● Brief: Transcribe the records below exactly as they appear, omitting any pictures.

Data section below:

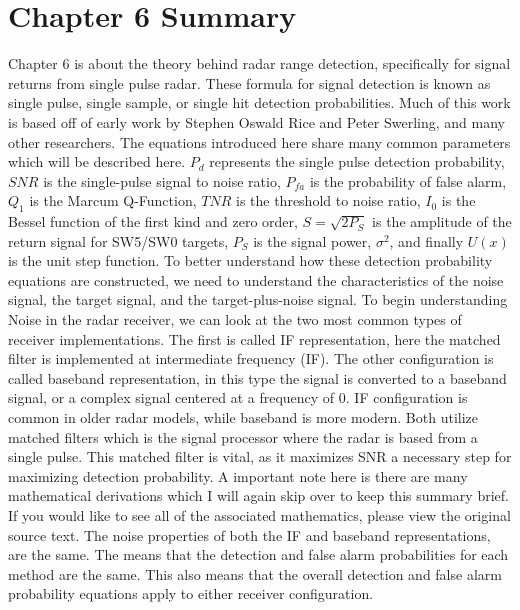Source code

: \documentclass[12pt]{article}
\begin{document}
\section{Chapter 6 Summary}
Chapter 6 is about the theory behind radar range detection, specifically for signal returns from single pulse radar. These formula for signal detection is known as single pulse, single sample, or single hit detection probabilities. Much of this work is based off of early work by Stephen Oswald Rice and Peter Swerling, and many other researchers. The equations introduced here share many common parameters which will be described here. $P_d$ represents the single pulse detection probability, $SNR$ is the single-pulse signal to noise ratio, $P_{fa}$ is the probability of false alarm, $Q_1$ is the Marcum Q-Function, $TNR$ is the threshold to noise ratio, $I_0$ is the Bessel function of the first kind and zero order, $S=\sqrt{2 P_{S}}$ is the amplitude of the return signal for SW5/SW0 targets, $P_S$ is the signal power, $\sigma^2$, and finally $U(x)$ is the unit step function. To better understand how these detection probability equations are constructed, we need to understand the characteristics of the noise signal, the target signal, and the target-plus-noise signal. 
To begin understanding Noise in the radar receiver, we can look at the two most common types of receiver implementations. The first is called IF representation, here the matched filter is implemented at intermediate frequency (IF). The other configuration is called baseband representation, in this type the signal is converted to a baseband signal, or a complex signal centered at a frequency of 0. IF configuration is common in older radar models, while baseband is more modern. Both utilize matched filters which is the signal processor where the radar is based from a single pulse. This matched filter is vital, as it maximizes SNR a necessary step for maximizing detection probability. 
A important note here is there are many mathematical derivations which I will again skip over to keep this summary brief. If you would like to see all of the associated mathematics, please view the original source text. 
The noise properties of both the IF and baseband representations, are the same. The means that the detection and false alarm probabilities for each method are the same. This also means that the overall detection and false alarm probability equations apply to either receiver configuration. 
\end{document}
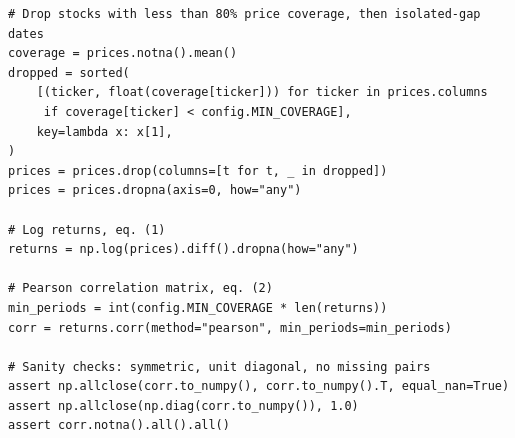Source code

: \begin{lstlisting}[style=python]
# Drop stocks with less than 80% price coverage, then isolated-gap dates
coverage = prices.notna().mean()
dropped = sorted(
    [(ticker, float(coverage[ticker])) for ticker in prices.columns
     if coverage[ticker] < config.MIN_COVERAGE],
    key=lambda x: x[1],
)
prices = prices.drop(columns=[t for t, _ in dropped])
prices = prices.dropna(axis=0, how="any")

# Log returns, eq. (1)
returns = np.log(prices).diff().dropna(how="any")

# Pearson correlation matrix, eq. (2)
min_periods = int(config.MIN_COVERAGE * len(returns))
corr = returns.corr(method="pearson", min_periods=min_periods)

# Sanity checks: symmetric, unit diagonal, no missing pairs
assert np.allclose(corr.to_numpy(), corr.to_numpy().T, equal_nan=True)
assert np.allclose(np.diag(corr.to_numpy()), 1.0)
assert corr.notna().all().all()
\end{lstlisting}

End of Data section.

● Solution:
Source code

: \documentclass[12pt]{article}
\begin{document}
\section{Chapter 6 Summary}
Chapter 6 is about the theory behind radar range detection, specifically for signal returns from single pulse radar. These formula for signal detection is known as single pulse, single sample, or single hit detection probabilities. Much of this work is based off of early work by Stephen Oswald Rice and Peter Swerling, and many other researchers. The equations introduced here share many common parameters which will be described here. $P_d$ represents the single pulse detection probability, $SNR$ is the single-pulse signal to noise ratio, $P_{fa}$ is the probability of false alarm, $Q_1$ is the Marcum Q-Function, $TNR$ is the threshold to noise ratio, $I_0$ is the Bessel function of the first kind and zero order, $S=\sqrt{2 P_{S}}$ is the amplitude of the return signal for SW5/SW0 targets, $P_S$ is the signal power, $\sigma^2$, and finally $U(x)$ is the unit step function. To better understand how these detection probability equations are constructed, we need to understand the characteristics of the noise signal, the target signal, and the target-plus-noise signal. 
To begin understanding Noise in the radar receiver, we can look at the two most common types of receiver implementations. The first is called IF representation, here the matched filter is implemented at intermediate frequency (IF). The other configuration is called baseband representation, in this type the signal is converted to a baseband signal, or a complex signal centered at a frequency of 0. IF configuration is common in older radar models, while baseband is more modern. Both utilize matched filters which is the signal processor where the radar is based from a single pulse. This matched filter is vital, as it maximizes SNR a necessary step for maximizing detection probability. 
A important note here is there are many mathematical derivations which I will again skip over to keep this summary brief. If you would like to see all of the associated mathematics, please view the original source text. 
The noise properties of both the IF and baseband representations, are the same. The means that the detection and false alarm probabilities for each method are the same. This also means that the overall detection and false alarm probability equations apply to either receiver configuration. 
\end{document}
Source code

: \begin{lstlisting}[style=python]
# Drop stocks with less than 80% price coverage, then isolated-gap dates
coverage = prices.notna().mean()
dropped = sorted(
    [(ticker, float(coverage[ticker])) for ticker in prices.columns
     if coverage[ticker] < config.MIN_COVERAGE],
    key=lambda x: x[1],
)
prices = prices.drop(columns=[t for t, _ in dropped])
prices = prices.dropna(axis=0, how="any")

# Log returns, eq. (1)
returns = np.log(prices).diff().dropna(how="any")

# Pearson correlation matrix, eq. (2)
min_periods = int(config.MIN_COVERAGE * len(returns))
corr = returns.corr(method="pearson", min_periods=min_periods)

# Sanity checks: symmetric, unit diagonal, no missing pairs
assert np.allclose(corr.to_numpy(), corr.to_numpy().T, equal_nan=True)
assert np.allclose(np.diag(corr.to_numpy()), 1.0)
assert corr.notna().all().all()
\end{lstlisting}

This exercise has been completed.